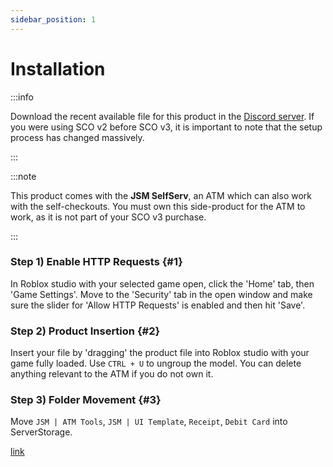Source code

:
 ```yaml
---
sidebar_position: 1
---
```


# Installation

:::info

Download the recent available file for this product in the [Discord server](https://discord.gg/QVaxp9t). If you were using SCO v2 before SCO v3, it is important to note that the setup process has changed massively.

:::

:::note

This product comes with the **JSM SelfServ**, an ATM which can also work with the self-checkouts. You must own this side-product for the ATM to work, as it is not part of your SCO v3 purchase.

:::

### Step 1) Enable HTTP Requests {#1}
In Roblox studio with your selected game open, click the 'Home' tab, then 'Game Settings'. Move to the 'Security' tab in the open window and make sure the slider for 'Allow HTTP Requests' is enabled and then hit 'Save'.

### Step 2) Product Insertion {#2}
Insert your file by 'dragging' the product file into Roblox studio with your game fully loaded. Use `CTRL + U` to ungroup the model. You can delete anything relevant to the ATM if you do not own it.

### Step 3) Folder Movement {#3}
Move `JSM | ATM Tools`, `JSM | UI Template`, `Receipt`, `Debit Card` into ServerStorage.























[link](#1)

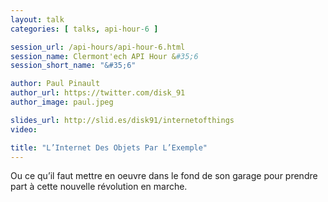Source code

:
```yaml
---
layout: talk
categories: [ talks, api-hour-6 ]

session_url: /api-hours/api-hour-6.html
session_name: Clermont'ech API Hour &#35;6
session_short_name: "&#35;6"

author: Paul Pinault
author_url: https://twitter.com/disk_91
author_image: paul.jpeg

slides_url: http://slid.es/disk91/internetofthings
video:

title: "L’Internet Des Objets Par L’Exemple"
---
```


Ou ce qu’il faut mettre en oeuvre dans le fond de son garage pour prendre part à
cette nouvelle révolution en marche.
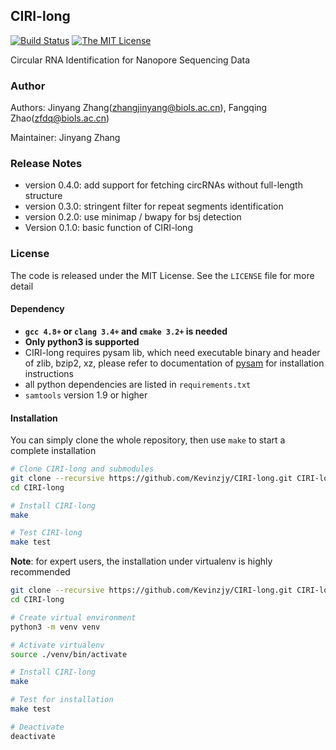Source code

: ## CIRI-long

[![Build Status](https://travis-ci.com/Kevinzjy/CIRI-long.svg?token=sq9vq2uzixNezTJhts8Z&branch=master)](https://travis-ci.com/Kevinzjy/CIRI-long)
[![The MIT License](https://img.shields.io/badge/license-MIT-orange.svg)](https://github.com/Kevinzjy/CIRI-long/blob/master/LICENSE)

Circular RNA Identification for Nanopore Sequencing Data

### Author ###

Authors: Jinyang Zhang(zhangjinyang@biols.ac.cn), Fangqing Zhao(zfdq@biols.ac.cn)

Maintainer: Jinyang Zhang

### Release Notes ###

- version 0.4.0: add support for fetching circRNAs without full-length structure 
- version 0.3.0: stringent filter for repeat segments identification
- version 0.2.0: use minimap / bwapy for bsj detection
- Version 0.1.0: basic function of CIRI-long

### License ### 

The code is released under the MIT License. See the `LICENSE` file for more detail

#### Dependency

- **`gcc 4.8+` or `clang 3.4+` and `cmake 3.2+` is needed**
- **Only python3 is supported**
- CIRI-long requires pysam lib, which need executable binary and header of zlib, bzip2, xz, 
please refer to documentation of [pysam](https://pysam.readthedocs.io/en/latest/installation.html) for installation instructions
- all python dependencies are listed in `requirements.txt`
- `samtools` version 1.9 or higher

#### Installation

You can simply clone the whole repository, then use `make` to start a complete installation 

```bash
# Clone CIRI-long and submodules
git clone --recursive https://github.com/Kevinzjy/CIRI-long.git CIRI-long
cd CIRI-long

# Install CIRI-long 
make

# Test CIRI-long
make test
```

**Note**: for expert users, the installation under virtualenv is highly recommended

```bash
git clone --recursive https://github.com/Kevinzjy/CIRI-long.git CIRI-long
cd CIRI-long

# Create virtual environment
python3 -m venv venv

# Activate virtualenv
source ./venv/bin/activate

# Install CIRI-long
make

# Test for installation
make test

# Deactivate
deactivate
```

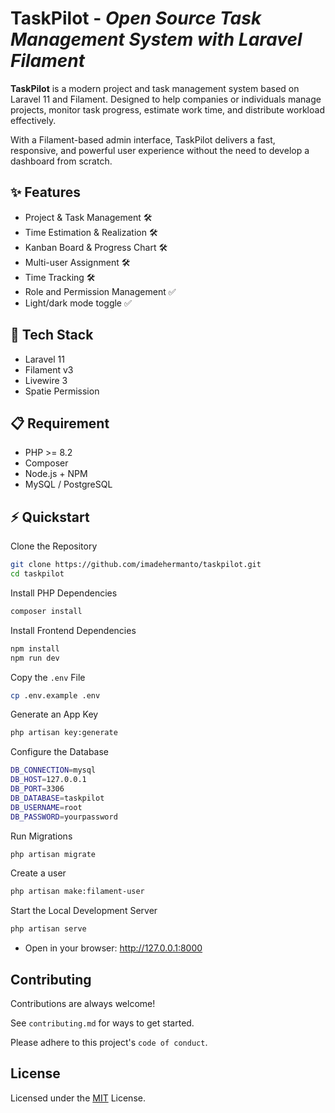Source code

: 
# TaskPilot - *Open Source Task Management System with Laravel Filament*



**TaskPilot** is a modern project and task management system based on Laravel 11 and Filament.
Designed to help companies or individuals manage projects, monitor task progress, estimate work time, and distribute workload effectively.

With a Filament-based admin interface, TaskPilot delivers a fast, responsive, and powerful user experience without the need to develop a dashboard from scratch.
## ✨ Features

- Project & Task Management 🛠️
- Time Estimation & Realization 🛠️
- Kanban Board & Progress Chart 🛠️
- Multi-user Assignment 🛠️
- Time Tracking 🛠️
- Role and Permission Management ✅
- Light/dark mode toggle ✅


##  🚀 Tech Stack

- Laravel 11
- Filament v3
- Livewire 3
- Spatie Permission


## 📋 Requirement
- PHP >= 8.2
- Composer
- Node.js + NPM
- MySQL / PostgreSQL
## ⚡ Quickstart
Clone the Repository
```bash
git clone https://github.com/imadehermanto/taskpilot.git
cd taskpilot
```

Install PHP Dependencies
```bash
composer install
```

Install Frontend Dependencies
```bash
npm install
npm run dev
```

Copy the `.env` File
```bash
cp .env.example .env
```

Generate an App Key
```bash
php artisan key:generate
```

Configure the Database
```Bash
DB_CONNECTION=mysql
DB_HOST=127.0.0.1
DB_PORT=3306
DB_DATABASE=taskpilot
DB_USERNAME=root
DB_PASSWORD=yourpassword
```

Run Migrations
```Bash
php artisan migrate
```

Create a user
```Bash
php artisan make:filament-user
```

Start the Local Development Server
```Bash
php artisan serve
```
- Open in your browser: http://127.0.0.1:8000



## Contributing

Contributions are always welcome!

See `contributing.md` for ways to get started.

Please adhere to this project's `code of conduct`.


## License
Licensed under the [MIT](https://choosealicense.com/licenses/mit/) License.
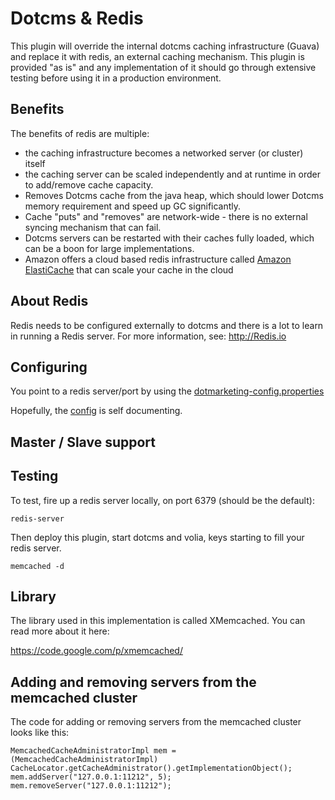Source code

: # Dotcms & Redis

This plugin will override the internal dotcms caching infrastructure (Guava) and replace it with redis, an external caching mechanism.  This plugin is provided "as is" and any implementation of it should go through extensive testing before using it in a production environment.

## Benefits

The benefits of redis are multiple:
* the caching infrastructure becomes a networked server (or cluster) itself 
* the caching server can be scaled independently and at runtime in order to add/remove cache capacity.  
* Removes Dotcms cache from the java heap, which should lower Dotcms memory requirement and speed up GC significantly.
* Cache "puts" and "removes" are network-wide - there is no external syncing mechanism that can fail.
* Dotcms servers can be restarted with their caches fully loaded, which can be a boon for large implementations.
* Amazon offers a cloud based redis infrastructure called [Amazon ElastiCache](http://aws.amazon.com/elasticache) that can scale your cache in the cloud

## About Redis
Redis needs to be configured externally to dotcms and there is a lot to learn in running a Redis server.  For more information, see: http://Redis.io

## Configuring
You point to a redis server/port by using the [dotmarketing-config.properties](https://github.com/dotCMS/plugin-dotcms-redis/blob/master/conf/dotmarketing-config-ext.properties) 

Hopefully, the [config](https://github.com/dotCMS/plugin-dotcms-redis/blob/master/conf/dotmarketing-config-ext.properties) is self documenting.

## Master / Slave support





## Testing
To test, fire up a redis server locally, on port 6379 (should be the default):
```
redis-server
```

Then deploy this plugin, start dotcms and volia, keys starting to fill your
redis server.  
```
memcached -d
```


## Library

The library used in this implementation is called XMemcached.  You can read more about it
here:

https://code.google.com/p/xmemcached/


## Adding and removing servers from the memcached cluster
The code for adding or removing servers from the memcached cluster looks like this:

```
MemcachedCacheAdministratorImpl mem = (MemcachedCacheAdministratorImpl) CacheLocator.getCacheAdministrator().getImplementationObject();
mem.addServer("127.0.0.1:11212", 5);
mem.removeServer("127.0.0.1:11212");
```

### Task objective
Could you find every line in the records above that has the string "studio" and copy it?

### Finished exercise
In Roblox studio with your selected game open, click the 'Home' tab, then 'Game Settings'. Move to the 'Security' tab in the open window and make sure the slider for 'Allow HTTP Requests' is enabled and then hit 'Save'.
Insert your file by 'dragging' the product file into Roblox studio with your game fully loaded. Use `CTRL + U` to ungroup the model. You can delete anything relevant to the ATM if you do not own it.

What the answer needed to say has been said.